(DATASET EXTRACT begins)

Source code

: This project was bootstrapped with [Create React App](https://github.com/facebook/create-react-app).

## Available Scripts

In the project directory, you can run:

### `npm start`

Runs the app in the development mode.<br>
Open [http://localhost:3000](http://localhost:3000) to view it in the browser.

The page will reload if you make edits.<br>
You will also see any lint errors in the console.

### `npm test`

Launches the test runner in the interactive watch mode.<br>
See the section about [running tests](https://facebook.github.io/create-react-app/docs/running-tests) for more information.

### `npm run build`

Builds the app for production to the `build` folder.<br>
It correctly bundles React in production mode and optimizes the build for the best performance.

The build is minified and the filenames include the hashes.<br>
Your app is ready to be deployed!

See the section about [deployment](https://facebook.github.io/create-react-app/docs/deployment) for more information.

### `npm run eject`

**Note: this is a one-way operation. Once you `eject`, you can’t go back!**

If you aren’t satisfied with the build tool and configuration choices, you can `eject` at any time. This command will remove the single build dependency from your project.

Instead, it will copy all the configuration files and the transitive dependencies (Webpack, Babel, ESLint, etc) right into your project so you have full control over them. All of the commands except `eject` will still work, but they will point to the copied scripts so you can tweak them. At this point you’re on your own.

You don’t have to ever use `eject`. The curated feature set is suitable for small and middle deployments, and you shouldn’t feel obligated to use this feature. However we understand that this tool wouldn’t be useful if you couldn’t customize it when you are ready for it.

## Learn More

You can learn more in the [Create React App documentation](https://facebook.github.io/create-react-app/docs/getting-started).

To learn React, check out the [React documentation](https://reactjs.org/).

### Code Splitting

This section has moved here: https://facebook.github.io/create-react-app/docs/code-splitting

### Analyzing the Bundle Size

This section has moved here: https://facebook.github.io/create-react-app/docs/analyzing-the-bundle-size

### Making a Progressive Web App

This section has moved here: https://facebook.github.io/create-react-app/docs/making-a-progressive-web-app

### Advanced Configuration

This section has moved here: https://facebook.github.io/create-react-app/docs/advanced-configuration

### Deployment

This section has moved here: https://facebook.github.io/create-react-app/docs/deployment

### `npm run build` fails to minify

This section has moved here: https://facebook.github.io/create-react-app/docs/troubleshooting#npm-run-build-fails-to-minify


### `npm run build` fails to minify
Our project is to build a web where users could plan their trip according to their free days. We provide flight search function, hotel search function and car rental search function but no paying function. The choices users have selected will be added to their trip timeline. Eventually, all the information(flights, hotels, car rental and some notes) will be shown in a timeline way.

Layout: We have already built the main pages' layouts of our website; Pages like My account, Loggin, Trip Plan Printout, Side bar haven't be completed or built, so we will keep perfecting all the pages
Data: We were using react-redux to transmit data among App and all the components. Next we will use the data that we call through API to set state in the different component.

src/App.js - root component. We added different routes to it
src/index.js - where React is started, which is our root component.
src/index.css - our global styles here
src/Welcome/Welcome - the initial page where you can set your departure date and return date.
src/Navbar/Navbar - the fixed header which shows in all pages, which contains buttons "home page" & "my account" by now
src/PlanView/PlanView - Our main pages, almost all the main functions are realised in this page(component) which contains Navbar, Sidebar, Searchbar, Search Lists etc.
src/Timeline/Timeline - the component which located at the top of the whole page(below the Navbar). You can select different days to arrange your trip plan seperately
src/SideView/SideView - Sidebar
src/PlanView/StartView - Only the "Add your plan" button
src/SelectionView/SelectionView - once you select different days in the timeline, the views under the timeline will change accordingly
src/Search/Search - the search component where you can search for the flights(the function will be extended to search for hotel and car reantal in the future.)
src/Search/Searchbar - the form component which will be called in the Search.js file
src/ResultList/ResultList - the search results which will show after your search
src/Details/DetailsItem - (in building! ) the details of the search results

(DATASET EXTRACT ends)
(DATASET EXTRACT begins)

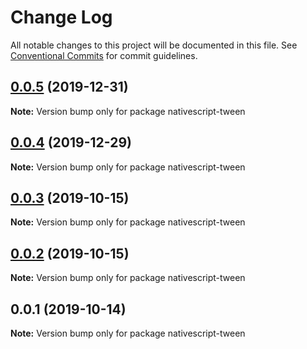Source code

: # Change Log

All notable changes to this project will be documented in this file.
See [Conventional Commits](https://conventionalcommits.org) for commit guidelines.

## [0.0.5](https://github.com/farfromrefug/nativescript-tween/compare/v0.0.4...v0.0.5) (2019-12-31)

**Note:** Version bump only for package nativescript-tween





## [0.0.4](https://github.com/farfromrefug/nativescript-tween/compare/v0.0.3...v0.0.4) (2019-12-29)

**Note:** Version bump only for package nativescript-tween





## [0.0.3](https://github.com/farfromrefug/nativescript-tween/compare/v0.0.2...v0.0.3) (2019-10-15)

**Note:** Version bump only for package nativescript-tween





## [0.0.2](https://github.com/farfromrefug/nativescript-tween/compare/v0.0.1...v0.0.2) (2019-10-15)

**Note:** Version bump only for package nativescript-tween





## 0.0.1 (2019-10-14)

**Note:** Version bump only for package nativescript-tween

(DATASET EXTRACT ends)

WHAT IS EXPECTED:
Your task is to gather all lines from the entries above that hold the word "Searchbar".

RESULT:
src/PlanView/PlanView - Our main pages, almost all the main functions are realised in this page(component) which contains Navbar, Sidebar, Searchbar, Search Lists etc.
src/Search/Searchbar - the form component which will be called in the Search.js file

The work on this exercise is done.